Après une randonnée matinale sur des routes asphaltées sinueuses, notre petit groupe s’arrête pour une courte pause à l’ombre d’un arbre. Puis nous remontons en selle et bifurquons aussitôt vers des chemins de terre. Je réalise que j’ai oublié de sélectionner le mode « enduro », mais je décide tout de même de voir comment se comportera la moto en mode « route » sur des chemins non pavés. Le comportement de l’ABS ne pose pas de problème, mais l’antipatinage m’empêche de commander des dérapages de la roue arrière en virage. Je donne donc un petit coup de pouce sur le bouton de droite, ferme l’accélérateur, tire l’embrayage, et me voilà en mode « enduro ». Ça va beaucoup mieux. L’ABS est remarquable : même si la traction est mauvaise, le levier de frein avant ne sautille pas et le pneu semble trouver de la prise partout. Les dérapages « sur le gaz » en sortie de courbe sont faciles à réaliser : suffit de tourner l’accélérateur et de pointer la roue avant vers la sortie.

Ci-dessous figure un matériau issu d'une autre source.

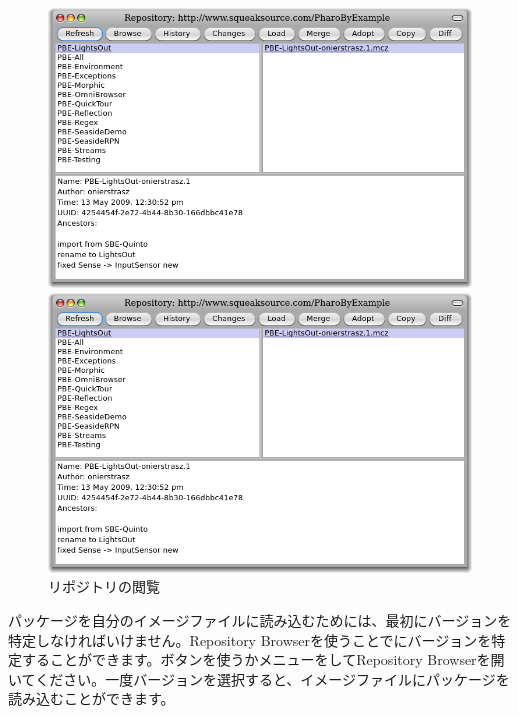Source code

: \documentclass[a4paper,10pt,twoside]{book}
\begin{document}
\begin{figure}[hbt]
\ifluluelse
	{\centerline {\includegraphics[width=\textwidth]{BrowseRepository}}}
	{\centerline {\includegraphics[scale=0.7]{BrowseRepository}}}
\caption{リポジトリの閲覧
}
\end{figure}


パッケージを自分のイメージファイルに読み込むためには、最初にバージョンを特定しなければいけません。Repository Browserを使うことでにバージョンを特定することができます。ボタンを使うかメニューを\actclick してRepository Browserを開いてください。一度バージョンを選択すると、イメージファイルにパッケージを読み込むことができます。

\end{document}
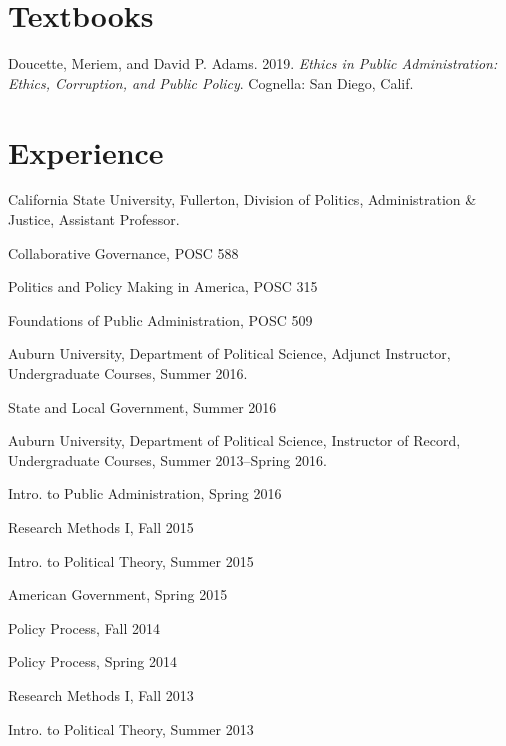 \documentclass[11pt,letterpaper]{article}
\renewenvironment{itemize}{
  \begin{list}{}{
    \setlength{\leftmargin}{1.5em}
    \setlength{\itemsep}{0.25em}
    \setlength{\parskip}{0pt}
    \setlength{\parsep}{0.25em}
  }
}{
  \end{list}
}
\begin{document}
\section*{Textbooks}
	\begin{itemize}
		\item Doucette, Meriem, and David P. Adams. 2019. \emph{Ethics in Public Administration: Ethics, Corruption, and Public Policy}. Cognella: San Diego, Calif. 
	\end{itemize}
		
\section*{Experience}

\begin{itemize}\leftmargin=2pt\itemindent=-15pt
	
\item California State University, Fullerton, Division of Politics, Administration \& Justice, Assistant Professor.
	\begin{itemize}
		\item Collaborative Governance, POSC 588
		\item Politics and Policy Making in America, POSC 315
		\item Foundations of Public Administration, POSC 509
	\end{itemize}
	
\item Auburn University, Department of Political Science, Adjunct Instructor, Undergraduate Courses, Summer 2016.
	\begin{itemize}\leftmargin=2pt\itemindent=-15pt
		\item State and Local Government, Summer 2016
	\end{itemize}
	
\item Auburn University, Department of Political Science, Instructor of Record, Undergraduate Courses, Summer 2013--Spring 2016.
  	\begin{itemize}\leftmargin=2pt\itemindent=-15pt
			\begin{multicols}{2}
			\item Intro. to Public Administration, Spring 2016
			\item Research Methods I, Fall 2015      
			\item Intro. to Political Theory, Summer 2015
			\item American Government, Spring 2015
			\item Policy Process, Fall 2014	
			\item Policy Process, Spring 2014
			\item Research Methods I, Fall 2013
			\item Intro. to Political Theory, Summer 2013
		 	\end{multicols}				
	\end{itemize}


\end{itemize}
\end{document}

Pendant la pause du midi, on nous offre la possibilité de faire une petite escapade sur des GS chaussées de pneus de motocross. Le mode « enduro pro » est affiché à l’écran (pour utiliser ce mode, il faut avoir des pneus appropriés). Ces pneumatiques accentuent nettement la capacité hors-route de la grosse R1200GS et le facteur limitatif devient alors le talent du pilote. Voilà pourquoi je m’arrête au pied d’une côte rocheuse et particulièrement à pic pour demander à notre guide Jan du Toit : en quelle vitesse? Il sourit et pointe un doigt vers le ciel. En première. Alors j’y vais et je réussis à me rendre en haut avec quelques sueurs froides. Bien sûr, on peut utiliser la GS comme une machine d’enduro géante, mais pour rouler régulièrement en hors-route, une machine plus petite et plus légère sera un meilleur choix pour la plupart des gens. Là n’est pas l’essence première de la GS.
Côté pratique, mentionnons qu’on peut ajuster la hauteur et l’angle de la selle. On peut aussi ajuster facilement la hauteur du pare-brise (pas à 230 km/h, par contre…). La carburation est parfaite, la suspension est souple et la position de conduite relevée est idéale pour rouler en moto, autant pour le confort que pour le contrôle.
Avec la GS, BMW vend du rêve. Les motos sport nous font rêver de courses endiablées. La GS vous glisse à l’oreille qu’elle pourrait vous emmener au Mexique ou plus loin encore en quelques jours si vous voulez; suffit de piquer vers le Sud au lieu de rentrer au boulot… Rêve d’évasion. Mais la ruse de la GS n’est pas dangereuse; car même si vous ne l’emmenez jamais loin de chez vous, elle est tout à fait adaptée à la vie de tous les jours – elle est même en mesure de surpasser les besoins de la majorité des motocyclistes. Oui, la nouvelle R1200GS est brillante.